Opinion
October 1, 1999
Appeal from Order of Supreme Court, Erie County, Whelan, J. — Summary Judgment.
Order unanimously reversed on the law without costs and motion granted.
Memorandum:
Supreme Court erred in denying plaintiffs' motion for partial summary judgment on the issue of liability. It is well settled that "[a] defense which only alleges that the defendant saw the plaintiff's vehicle [lawfully stopped], * * * that the brakes of the vehicle were applied, but the vehicle nevertheless slid or skidded into the plaintiff's vehicle due to the wet condition of the roadway * * * [is] insufficient to rebut the inference of negligence created by [an] unexplained rear-end collision" (Pincus v.
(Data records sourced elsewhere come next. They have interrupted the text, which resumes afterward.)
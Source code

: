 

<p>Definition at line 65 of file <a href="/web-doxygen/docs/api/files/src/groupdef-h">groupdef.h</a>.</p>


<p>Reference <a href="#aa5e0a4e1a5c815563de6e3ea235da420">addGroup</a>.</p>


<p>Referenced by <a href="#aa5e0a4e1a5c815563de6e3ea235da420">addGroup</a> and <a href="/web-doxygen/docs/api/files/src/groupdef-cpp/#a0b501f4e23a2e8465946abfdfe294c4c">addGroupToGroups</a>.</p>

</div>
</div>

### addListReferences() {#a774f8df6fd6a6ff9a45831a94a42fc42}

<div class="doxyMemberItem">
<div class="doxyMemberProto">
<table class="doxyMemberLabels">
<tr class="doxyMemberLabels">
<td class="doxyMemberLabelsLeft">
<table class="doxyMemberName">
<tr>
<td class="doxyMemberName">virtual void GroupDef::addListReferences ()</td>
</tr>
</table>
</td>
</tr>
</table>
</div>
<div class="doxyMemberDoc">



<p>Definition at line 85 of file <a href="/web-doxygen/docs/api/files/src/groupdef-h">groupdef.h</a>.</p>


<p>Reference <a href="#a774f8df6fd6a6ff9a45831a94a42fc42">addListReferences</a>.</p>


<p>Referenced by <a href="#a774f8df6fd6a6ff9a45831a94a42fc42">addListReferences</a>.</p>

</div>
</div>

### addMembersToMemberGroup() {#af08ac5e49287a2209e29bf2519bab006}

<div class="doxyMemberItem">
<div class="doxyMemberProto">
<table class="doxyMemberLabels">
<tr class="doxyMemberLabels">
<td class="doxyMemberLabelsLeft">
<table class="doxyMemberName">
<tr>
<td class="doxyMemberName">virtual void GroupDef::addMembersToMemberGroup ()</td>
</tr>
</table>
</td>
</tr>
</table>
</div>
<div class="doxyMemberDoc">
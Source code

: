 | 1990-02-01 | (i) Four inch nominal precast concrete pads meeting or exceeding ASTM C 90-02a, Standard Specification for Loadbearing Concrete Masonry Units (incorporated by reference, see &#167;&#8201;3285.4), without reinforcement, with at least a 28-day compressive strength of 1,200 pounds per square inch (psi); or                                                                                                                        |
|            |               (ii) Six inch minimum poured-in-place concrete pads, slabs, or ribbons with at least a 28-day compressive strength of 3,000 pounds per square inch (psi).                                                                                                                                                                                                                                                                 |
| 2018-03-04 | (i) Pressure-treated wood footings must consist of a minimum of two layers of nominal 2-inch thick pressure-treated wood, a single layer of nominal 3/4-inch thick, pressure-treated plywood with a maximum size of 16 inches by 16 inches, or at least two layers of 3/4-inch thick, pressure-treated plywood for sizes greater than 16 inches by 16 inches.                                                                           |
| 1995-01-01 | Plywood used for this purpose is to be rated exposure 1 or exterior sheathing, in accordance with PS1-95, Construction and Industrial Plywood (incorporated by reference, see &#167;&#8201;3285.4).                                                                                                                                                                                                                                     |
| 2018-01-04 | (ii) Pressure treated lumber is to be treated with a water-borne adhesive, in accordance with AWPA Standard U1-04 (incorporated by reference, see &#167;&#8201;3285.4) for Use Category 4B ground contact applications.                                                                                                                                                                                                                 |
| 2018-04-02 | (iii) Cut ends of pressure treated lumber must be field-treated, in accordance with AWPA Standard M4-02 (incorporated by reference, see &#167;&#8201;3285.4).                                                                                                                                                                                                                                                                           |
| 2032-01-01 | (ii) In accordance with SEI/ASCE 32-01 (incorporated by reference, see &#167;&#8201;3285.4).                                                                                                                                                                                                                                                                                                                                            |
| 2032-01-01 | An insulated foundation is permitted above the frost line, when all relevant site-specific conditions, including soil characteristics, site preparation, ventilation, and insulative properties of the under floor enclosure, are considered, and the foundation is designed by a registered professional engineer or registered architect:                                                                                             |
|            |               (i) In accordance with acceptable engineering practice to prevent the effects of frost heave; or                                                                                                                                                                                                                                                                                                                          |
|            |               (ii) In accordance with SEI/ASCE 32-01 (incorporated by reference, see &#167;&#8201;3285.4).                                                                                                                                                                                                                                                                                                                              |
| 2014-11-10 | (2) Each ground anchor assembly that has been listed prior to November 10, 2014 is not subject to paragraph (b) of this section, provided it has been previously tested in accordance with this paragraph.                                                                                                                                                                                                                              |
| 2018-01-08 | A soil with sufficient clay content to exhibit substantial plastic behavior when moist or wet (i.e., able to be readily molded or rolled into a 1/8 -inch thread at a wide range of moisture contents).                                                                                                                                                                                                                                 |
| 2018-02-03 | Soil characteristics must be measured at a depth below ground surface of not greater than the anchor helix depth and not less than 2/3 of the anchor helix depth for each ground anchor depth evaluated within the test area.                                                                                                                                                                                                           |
Cohen, 198 A.D.2d 405, 406; see, Schmidt v. Edelman, 263 A.D.2d 502 [decided July 19, 1999]). "When a driver approaches another vehicle from the rear, he is bound to maintain a reasonably safe rate of speed and to * * * compensate for any known adverse road conditions" (Young v. City of New York, 113 A.D.2d 833, 833-834).
PRESENT: PINE, J. P., LAWTON, WISNER, HURLBUTT AND CALLAHAN, JJ.